Early in 2025, President Trump has also proposed the “re-development” of the Gaza Strip, currently under a genocidal and annexational assault by Israel, into a luxury waterfront resort zone (a “Riviera of the Middle East”), predicated on the forced permanent expulsion of its Palestinian population. While grotesque and seemingly absurd in its bluntness, this proposal merely renders manifest a logic already at work in numerous occupied territories around the world. Trump elevates “property developer mentality” to geopolitical strategism, openly disregards fundamental principles such as the right to self-determination, and proposes “a complete jettisoning not just of a vestigial ‘rules-based international order’ but of the very idea of sovereignty claims binding together states, territories, and populations.” But these norms have long been systematically undermined by practices that long predate Trump’s latest shenanigans.
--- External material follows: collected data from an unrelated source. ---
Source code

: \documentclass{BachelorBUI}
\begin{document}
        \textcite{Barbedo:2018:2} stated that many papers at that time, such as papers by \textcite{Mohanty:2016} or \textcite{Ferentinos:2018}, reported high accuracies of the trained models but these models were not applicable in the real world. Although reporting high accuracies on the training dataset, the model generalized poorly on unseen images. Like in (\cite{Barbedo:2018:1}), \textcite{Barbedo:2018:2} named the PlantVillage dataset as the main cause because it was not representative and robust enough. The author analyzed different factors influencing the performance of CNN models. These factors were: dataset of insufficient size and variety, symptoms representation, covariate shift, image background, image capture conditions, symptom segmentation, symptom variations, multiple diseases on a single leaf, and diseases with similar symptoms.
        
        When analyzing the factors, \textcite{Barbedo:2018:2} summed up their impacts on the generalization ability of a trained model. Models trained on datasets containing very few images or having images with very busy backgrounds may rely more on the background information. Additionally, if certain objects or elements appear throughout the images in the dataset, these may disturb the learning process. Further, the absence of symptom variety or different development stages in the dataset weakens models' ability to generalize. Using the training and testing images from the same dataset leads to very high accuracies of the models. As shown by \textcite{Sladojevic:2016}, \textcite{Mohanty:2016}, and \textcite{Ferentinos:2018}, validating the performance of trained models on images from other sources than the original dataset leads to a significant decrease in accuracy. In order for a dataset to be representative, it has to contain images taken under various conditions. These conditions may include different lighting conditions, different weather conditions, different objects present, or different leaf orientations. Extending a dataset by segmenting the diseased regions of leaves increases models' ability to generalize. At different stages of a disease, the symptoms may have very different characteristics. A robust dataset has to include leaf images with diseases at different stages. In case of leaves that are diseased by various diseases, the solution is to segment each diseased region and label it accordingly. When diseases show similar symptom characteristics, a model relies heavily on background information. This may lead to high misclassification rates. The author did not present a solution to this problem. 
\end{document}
The re-framing of occupied lands and collective spaces as commodified apolitical sites for private investment, real estate projects, and consumer leisure under the label of economic and “civilisational” development represents not just a violation of international law, but its deliberate normalisation. This profit-oriented repurposing of land usurpation is embedded within broader strategies to entrench occupation, alter demographic realities, and establish “facts on the ground” aimed at securing acquiescence of illegal territorial claims, in direct defiance of peremptory norms of international law and the rights of Indigenous or occupied populations.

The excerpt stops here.